Once Upon A Mesozoic Time

A watch 150 million years in the making.

We may think about watchmaking as if it’s a supremely ancient technique mired in the very roots of human history, and it kind of is, if you expand it into the broader category of timekeeping, with sundials and obelisks and clepsydrae and such. What differentiates primitive societies from early civilisations is the level of sophistication, how closely they adhere to the same rhythms and rituals of life — which is to say, the rise of human civilisation is deeply linked to a communal awareness of time and the development of timekeeping systems. In the overall chronology of the planet, however, the era of homo sapiens has been breathtakingly brief, consisting of the last 200,000 years, a mere blink of an eye compared to Earth’s 4.5 billion years. 

Since our concept of time is built on the rotation of our planet on its own axis and its orbit around the Sun, it’s safe to say that basic units of chronometry such as the day and the year have existed as long as Earth has. In other words, every watch ever made is the expression of a 4.5-billion-year-old cosmic interaction. Doesn’t that blow your mind, just a bit?

Once Upon A Mesozoic Time

The philosophy of watchmaking at Jaquet Droz takes a similarly wide view of human experience, as encapsulated in their tagline “Some watches tell time, some tell a story”. Despite the popularity of their classically designed timepieces, bone-white grand feu enamel dials and blued hands, it is the extravagantly emotional watches of Jaquet Droz, the fabulously wrought automata pieces that provoke the greatest excitement.

These are, for the most part, drawn directly from the history of the company, when Pierre Jaquet-Droz, his son Henri-Louis and his business partner/protegé Jean-Frédéric Leschot built large-scale mechanical automata and androids to amaze the royal courts and high society of 18th-century Europe.

Il était une fois une époque mésozoïque

The Loving Butterfly Automaton is inspired by a drawing that was programmed into The Draughtsman android of 1774, a whimsical depiction of a cherub in a butterfly-drawn chariot. When the pusher set into the crown of the Loving Butterfly Automaton is depressed, the gold butterfly microsculpture on the dial flutters its wings and the wheel of the chariot turns. 

Thus far, the Loving Butterfly Automaton has been produced with a variety of dial materials since it debuted in 2017, such as onyx, aventurine, meteorite and opal. A just-released model features a dial of petrified wood from a fir tree that existed 150 million years ago, during the transition from the Jurassic to the Cretaceous Period. 

Once Upon A Mesozoic Time

The wood, commonly believed to have been mineralised through volcanic activity, with silica from lava and ash gradually replacing the organic matter, is known as Chinchilla Red. It is named for a town in Queensland, Australia (not for the South American rodent) and its warm hues comes from the trace amounts of metallic compounds such as iron oxide (rust).

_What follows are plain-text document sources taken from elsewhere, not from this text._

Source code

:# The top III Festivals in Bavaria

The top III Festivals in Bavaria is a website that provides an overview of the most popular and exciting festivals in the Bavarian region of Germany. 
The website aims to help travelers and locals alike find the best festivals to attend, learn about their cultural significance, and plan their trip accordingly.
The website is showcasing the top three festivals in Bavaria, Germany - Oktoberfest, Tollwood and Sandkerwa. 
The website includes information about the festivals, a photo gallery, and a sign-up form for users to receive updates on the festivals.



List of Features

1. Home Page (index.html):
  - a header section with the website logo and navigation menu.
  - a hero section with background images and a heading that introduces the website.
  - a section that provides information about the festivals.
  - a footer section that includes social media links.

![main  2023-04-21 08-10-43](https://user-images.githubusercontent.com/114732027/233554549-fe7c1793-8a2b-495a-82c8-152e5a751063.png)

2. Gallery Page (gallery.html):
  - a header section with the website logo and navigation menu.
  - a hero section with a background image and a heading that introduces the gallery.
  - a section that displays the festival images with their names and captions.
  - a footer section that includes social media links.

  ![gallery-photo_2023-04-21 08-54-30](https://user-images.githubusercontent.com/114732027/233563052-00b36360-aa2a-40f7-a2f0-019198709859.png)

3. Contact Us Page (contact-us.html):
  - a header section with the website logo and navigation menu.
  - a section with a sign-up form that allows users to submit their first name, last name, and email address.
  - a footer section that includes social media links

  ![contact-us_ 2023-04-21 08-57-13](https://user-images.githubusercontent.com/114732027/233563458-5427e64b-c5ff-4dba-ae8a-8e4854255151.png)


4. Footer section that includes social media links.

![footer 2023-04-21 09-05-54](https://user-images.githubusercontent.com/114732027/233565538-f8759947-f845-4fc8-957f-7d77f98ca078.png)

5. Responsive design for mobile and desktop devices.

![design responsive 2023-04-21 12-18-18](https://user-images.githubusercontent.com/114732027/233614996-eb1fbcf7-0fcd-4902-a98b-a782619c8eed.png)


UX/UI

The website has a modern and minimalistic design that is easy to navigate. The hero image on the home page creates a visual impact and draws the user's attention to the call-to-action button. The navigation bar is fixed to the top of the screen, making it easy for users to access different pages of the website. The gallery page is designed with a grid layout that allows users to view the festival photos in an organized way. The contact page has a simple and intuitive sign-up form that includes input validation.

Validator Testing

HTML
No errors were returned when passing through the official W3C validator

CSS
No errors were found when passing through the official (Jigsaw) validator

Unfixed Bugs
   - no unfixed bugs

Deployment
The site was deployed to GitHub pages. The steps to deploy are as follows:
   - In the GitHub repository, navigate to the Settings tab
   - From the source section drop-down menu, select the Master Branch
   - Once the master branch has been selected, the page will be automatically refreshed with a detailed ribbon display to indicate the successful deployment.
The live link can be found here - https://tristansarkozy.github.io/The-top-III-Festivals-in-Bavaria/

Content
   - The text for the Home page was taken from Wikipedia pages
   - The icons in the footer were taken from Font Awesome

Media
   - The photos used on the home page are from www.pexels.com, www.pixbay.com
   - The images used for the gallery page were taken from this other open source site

The Jaquet Droz Loving Butterfly Automaton evokes an extraordinary time-scale, from the creation of Earth itself and the petrified forests of the Mesozoic Era to the horological accomplishments of the 18th century. Only one last timeframe to reference — that of the present day. Recent bushfires and ongoing deforestation have wreaked havoc upon the Australian ecosphere, and Jaquet Droz have dedicated a proportion of all sales of the Loving Butterfly Automaton with Chinchilla Red dial to reforestation efforts. The Loving Butterfly Automaton tells the time — it also tells many stories, but perhaps the most important one of all is the story of saving our future.